Brent crude oil price hits 11-year low as tension between Saudi Arabia and Iran intensifies
The price of Brent crude hit a fresh 11-year low on Wednesday 6 January as investors remained jittery over tension in the Middle East and monitored the latest developments in China.
According to data released by FactSet, the price of Brent crude for the current month slid 3.1%, to $34.85 (£23), while oil for February delivery tumbled as much as 4.3% to the same price, continuing the trend that has seen the benchmark decline in every trade of 2016 so far and putting the benchmark on track for its lowest settlement price in over a decade.
The sharp drop in crude prices, which has seen West Texas Intermediate for February delivery fall almost 3% to just over $35 a barrel (£23.8), has been largely driven by the increased geopolitical tension between Saudi Arabia and Iran.
The conflict between the two states, both prominent Opec members, has escalated since Saudi Arabia cut diplomatic ties with Iran on Sunday 3 January following an attack on its embassy in Tehran, sparked by the execution of a prominent senior Shia Muslim cleric in Saudi Arabia.
On 4 January, Saudi allies Bahrain and Sudan followed suit and severed their diplomatic links with Tehran, while 24 hours later Kuwait recalled its ambassador from Iran after describing the attacks on the Saudi embassy as a "flagrant breach of international norms".
While the deterioration in the relationship between Saudi Arabia and Iran has worried investors, the surplus of oil in the global market remains a bigger threat, according to Mehdi Asali, Iran's national representative to OPEC.

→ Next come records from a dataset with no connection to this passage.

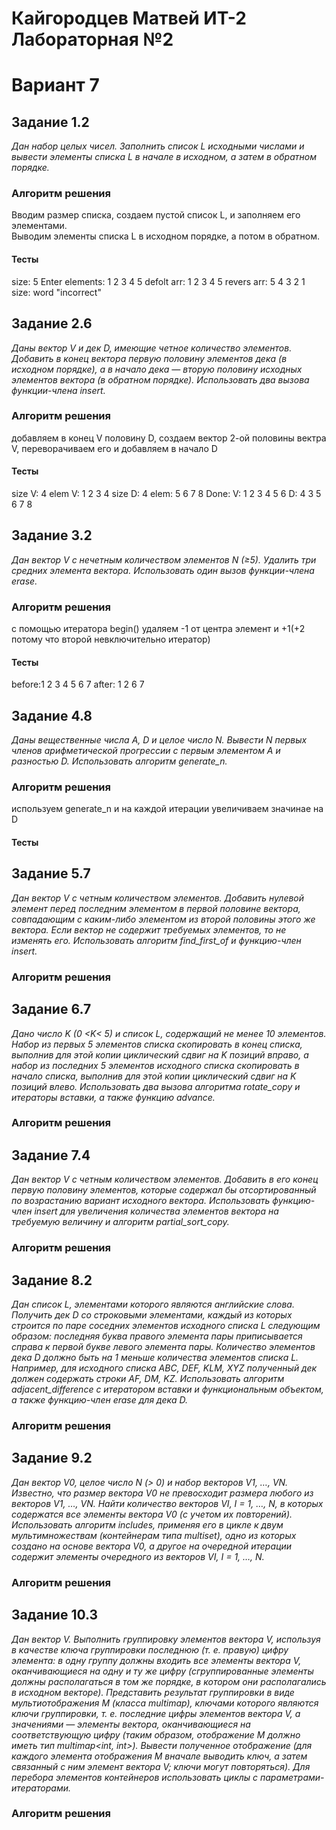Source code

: # Кайгородцев Матвей ИТ-2 Лабораторная №2
# Вариант 7

## Задание 1.2
*Дан набор целых чисел. Заполнить список L исходными числами и вывести элементы списка L в
начале в исходном, а затем в обратном порядке.*
### Алгоритм решения
Вводим размер списка, создаем пустой список L, и заполняем его элементами. \
Выводим элементы списка L в исходном порядке, а потом в обратном.
#### Тесты
size: 5 Enter elements: 1 2 3 4 5 defolt arr: 1 2 3 4 5 revers arr: 5 4 3 2 1 \
size: word "incorrect"
## Задание 2.6
*Даны вектор V и дек D, имеющие четное количество элементов. Добавить в конец вектора
первую половину элементов дека (в исходном порядке), а в начало дека — вторую половину
исходных элементов вектора (в обратном порядке). Использовать два вызова функции-члена
insert.*
### Алгоритм решения
добавляем в конец V половину D, создаем вектор 2-ой половины вектра V, переворачиваем его и добавляем в начало D
#### Тесты
size V: 4 elem V: 1 2 3 4 size D: 4 elem: 5 6 7 8 Done: V: 1 2 3 4 5 6 D: 4 3 5 6 7 8
## Задание 3.2
*Дан вектор V с нечетным количеством элементов N (≥5). Удалить три средних элемента
вектора. Использовать один вызов функции-члена erase.*
### Алгоритм решения
с помощью итератора begin() удаляем -1 от центра элемент и +1(+2 потому что второй невключительно итератор)
#### Тесты
before:1 2 3 4 5 6 7 after: 1 2 6 7
## Задание 4.8
*Даны вещественные числа A, D и целое число N. Вывести N первых членов арифметической
прогрессии с первым элементом A и разностью D. Использовать алгоритм generate_n.*
### Алгоритм решения
используем generate_n и на каждой итерации увеличиваем значинае на D
#### Тесты

## Задание 5.7
*Дан вектор V с четным количеством элементов. Добавить нулевой элемент перед последним
элементом в первой половине вектора, совпадающим с каким-либо элементом из второй
половины этого же вектора. Если вектор не содержит требуемых элементов, то не изменять его.
Использовать алгоритм find_first_of и функцию-член insert.*
### Алгоритм решения

## Задание 6.7
*Дано число K (0 <K< 5) и список L, содержащий не менее 10 элементов. Набор из первых 5
элементов списка скопировать в конец списка, выполнив для этой копии циклический сдвиг на
K позиций вправо, а набор из последних 5 элементов исходного списка скопировать в начало
списка, выполнив для этой копии циклический сдвиг на K позиций влево. Использовать два
вызова алгоритма rotate_copy и итераторы вставки, а также функцию advance.*
### Алгоритм решения

## Задание 7.4
*Дан вектор V с четным количеством элементов. Добавить в его конец первую половину
элементов, которые содержал бы отсортированный по возрастанию вариант исходного
вектора. Использовать функцию-член insert для увеличения количества элементов вектора на
требуемую величину и алгоритм partial_sort_copy.*
### Алгоритм решения

## Задание 8.2
*Дан список L, элементами которого являются английские слова. Получить дек D со строковыми
элементами, каждый из которых строится по паре соседних элементов исходного списка L
следующим образом: последняя буква правого элемента пары приписывается справа к первой
букве левого элемента пары. Количество элементов дека D должно быть на 1 меньше
количества элементов списка L. Например, для исходного списка ABC, DEF, KLM, XYZ
полученный дек должен содержать строки AF, DM, KZ. Использовать алгоритм
adjacent_difference с итератором вставки и функциональным объектом, а также функцию-член
erase для дека D.*
### Алгоритм решения

## Задание 9.2
*Дан вектор V0, целое число N (> 0) и набор векторов V1, …, VN. Известно, что размер вектора V0
не превосходит размера любого из векторов V1, …, VN. Найти количество векторов VI, I = 1, …, N,
в которых содержатся все элементы вектора V0 (с учетом их повторений). Использовать
алгоритм includes, применяя его в цикле к двум мультимножествам (контейнерам типа
multiset), одно из которых создано на основе вектора V0, а другое на очередной итерации
содержит элементы очередного из векторов VI, I = 1, …, N.*
### Алгоритм решения

## Задание 10.3
*Дан вектор V. Выполнить группировку элементов вектора V, используя в качестве ключа
группировки последнюю (т. е. правую) цифру элемента: в одну группу должны входить все
элементы вектора V, оканчивающиеся на одну и ту же цифру (сгруппированные элементы
должны располагаться в том же порядке, в котором они располагались в исходном векторе).
Представить результат группировки в виде мультиотображения M (класса multimap), ключами
которого являются ключи группировки, т. е. последние цифры элементов вектора V, а
значениями — элементы вектора, оканчивающиеся на соответствующую цифру (таким
образом, отображение M должно иметь тип multimap<int, int>). Вывести полученное
отображение (для каждого элемента отображения M вначале выводить ключ, а затем
связанный с ним элемент вектора V; ключи могут повторяться). Для перебора элементов
контейнеров использовать циклы с параметрами-итераторами.*
### Алгоритм решения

"The effect of this political tension on the oil market will be short-term and the market will calm down when it sees the oil supply is secured," he was quoted as saying by the oil ministry's news agency Shana.
However, economists believe there chances of Saudi Arabia cutting production to shore up oil prices remain slim, unless other crude producers such as Russia, Iran and Iraq are prepared to do the same.
"The current ramping up in tensions between Saudi Arabia and Iran only further confirms our view that Saudi Arabia is unlikely to cut its output to help Iran regain market share," said analysts at consultancy group Wood Mackenzie.
Elsewhere, the health of the Chinese economy remains an ongoing concern for market participants, as economic data indicated a decline in energy demand from Asia's largest economy.
According to the Caixin/HSBC purchasing managers' index published on Wednesday (6 January), China's service sector grew at the slowest pace in the last 17 months in December, fuelling speculations the world's second-largest economy is losing momentum.